Thank God they're not on Skype. 

"Well he's got a mouth on him."

Eames laughs. 

"That he does." 

"His entirely un-American choice of swear words, combined with some missing memories about an earlier incident involving stitches and ... well I started to think maybe, somehow ... didn't really believe it until I heard him admit it with my own ears. I mean ... what are the chances?" 

"Minuscule. It's very nearly impossible that this happened." 

"And yet it did." 

"Doesn't that just bugger all?"

"Indeed." 

Eames can't help himself. He lets out all the mirth that's been building up in his chest, replacing his earlier panic. 

Arthur's voice is so solemn, but the part of Eames that still knows him on a bone-deep level, the part that always will, can tell that Arthur is trying very hard not to laugh at the ridiculousness of it all. 

And then Arthur is joining him. My God, he hasn't heard that laugh in so long. It spurns him to near-hysteria, at the same time as it pains him. How had they come to this? 

Finally, he pulls himself together. 

"So we should come to you, I'm assuming? Or would you rather come here?" 

"I ... I don't know. You're coming, too?" 

"Don't be thick, Arthur. Of course. We've let this go on for far too long. Best to all get together and sort it. I'm not going to just put Forrest on a plane and say goodbye, am I. Is that what you want?"

He can feel a little of the old anger starting to rise. 

"No. No, of course not. We should all be together. And besides, Forrest will have to commit passport fraud _again_ just by traveling here. He'll need an adult, just in case. I just ... I didn't think ... "
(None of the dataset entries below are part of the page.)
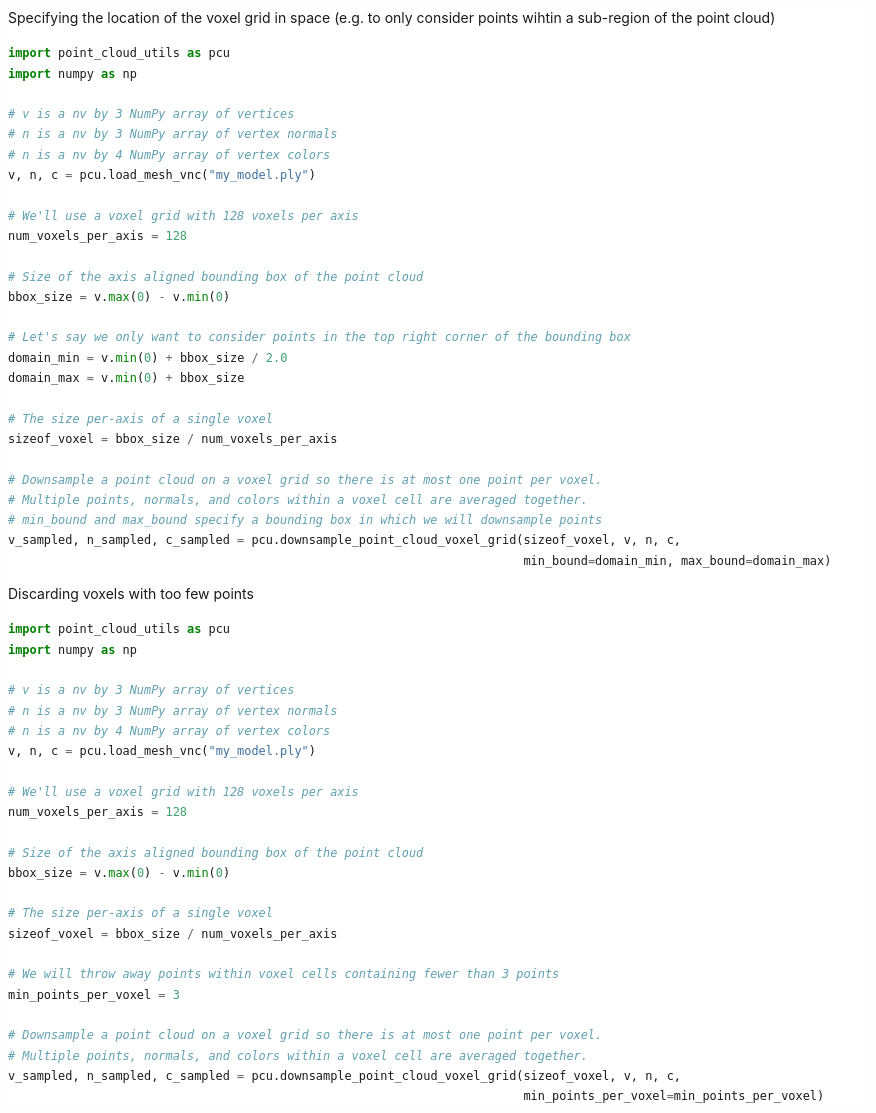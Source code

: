 
Specifying the location of the voxel grid in space (e.g. to only consider points wihtin a sub-region of the point cloud)
```python
import point_cloud_utils as pcu
import numpy as np

# v is a nv by 3 NumPy array of vertices
# n is a nv by 3 NumPy array of vertex normals
# n is a nv by 4 NumPy array of vertex colors
v, n, c = pcu.load_mesh_vnc("my_model.ply")

# We'll use a voxel grid with 128 voxels per axis
num_voxels_per_axis = 128

# Size of the axis aligned bounding box of the point cloud
bbox_size = v.max(0) - v.min(0)

# Let's say we only want to consider points in the top right corner of the bounding box
domain_min = v.min(0) + bbox_size / 2.0
domain_max = v.min(0) + bbox_size

# The size per-axis of a single voxel
sizeof_voxel = bbox_size / num_voxels_per_axis

# Downsample a point cloud on a voxel grid so there is at most one point per voxel.
# Multiple points, normals, and colors within a voxel cell are averaged together.
# min_bound and max_bound specify a bounding box in which we will downsample points
v_sampled, n_sampled, c_sampled = pcu.downsample_point_cloud_voxel_grid(sizeof_voxel, v, n, c,
                                                                        min_bound=domain_min, max_bound=domain_max)
```


Discarding voxels with too few points
```python
import point_cloud_utils as pcu
import numpy as np

# v is a nv by 3 NumPy array of vertices
# n is a nv by 3 NumPy array of vertex normals
# n is a nv by 4 NumPy array of vertex colors
v, n, c = pcu.load_mesh_vnc("my_model.ply")

# We'll use a voxel grid with 128 voxels per axis
num_voxels_per_axis = 128

# Size of the axis aligned bounding box of the point cloud
bbox_size = v.max(0) - v.min(0)

# The size per-axis of a single voxel
sizeof_voxel = bbox_size / num_voxels_per_axis

# We will throw away points within voxel cells containing fewer than 3 points
min_points_per_voxel = 3

# Downsample a point cloud on a voxel grid so there is at most one point per voxel.
# Multiple points, normals, and colors within a voxel cell are averaged together.
v_sampled, n_sampled, c_sampled = pcu.downsample_point_cloud_voxel_grid(sizeof_voxel, v, n, c,
                                                                        min_points_per_voxel=min_points_per_voxel)
```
" ... you'd see me darken your doorstep again?" 

"Well ... yes, if we're being honest."

"I promise to be on my very best behavior, darling." 

Oh fuck! Where the bloody hell did that come from? It's just too damn easy to slip back into teasing Arthur, even all these years later, now that they're apparently being civil. He'll have to really watch himself. 

"So I can book you two tickets for tomorrow, if you want." 

"Arthur, I'm perfectly capable of purchasing tickets without your assistance." 

"I know you are, Eames. I've seen your catalog," Arthur says.

He's completely deadpan, but Eames knows he's teasing.

"I was just trying to be helpful. Hugh and I have been talking for a long time, waiting for it to be early enough for me to call you. He's out like a light now and it's not too late. I thought you'd want to talk to Forrest and I could take care of the logistics." 

Eames' heart melts just a little bit. 

"Well when you put it like that ... "

"It's ... it's .. I can't even explain what it was like to just talk to him. For the first time ever. I mean, I've been doing it all week, but I didn't _know_. It's ... he's a really good kid. You've done a really good job, Eames." 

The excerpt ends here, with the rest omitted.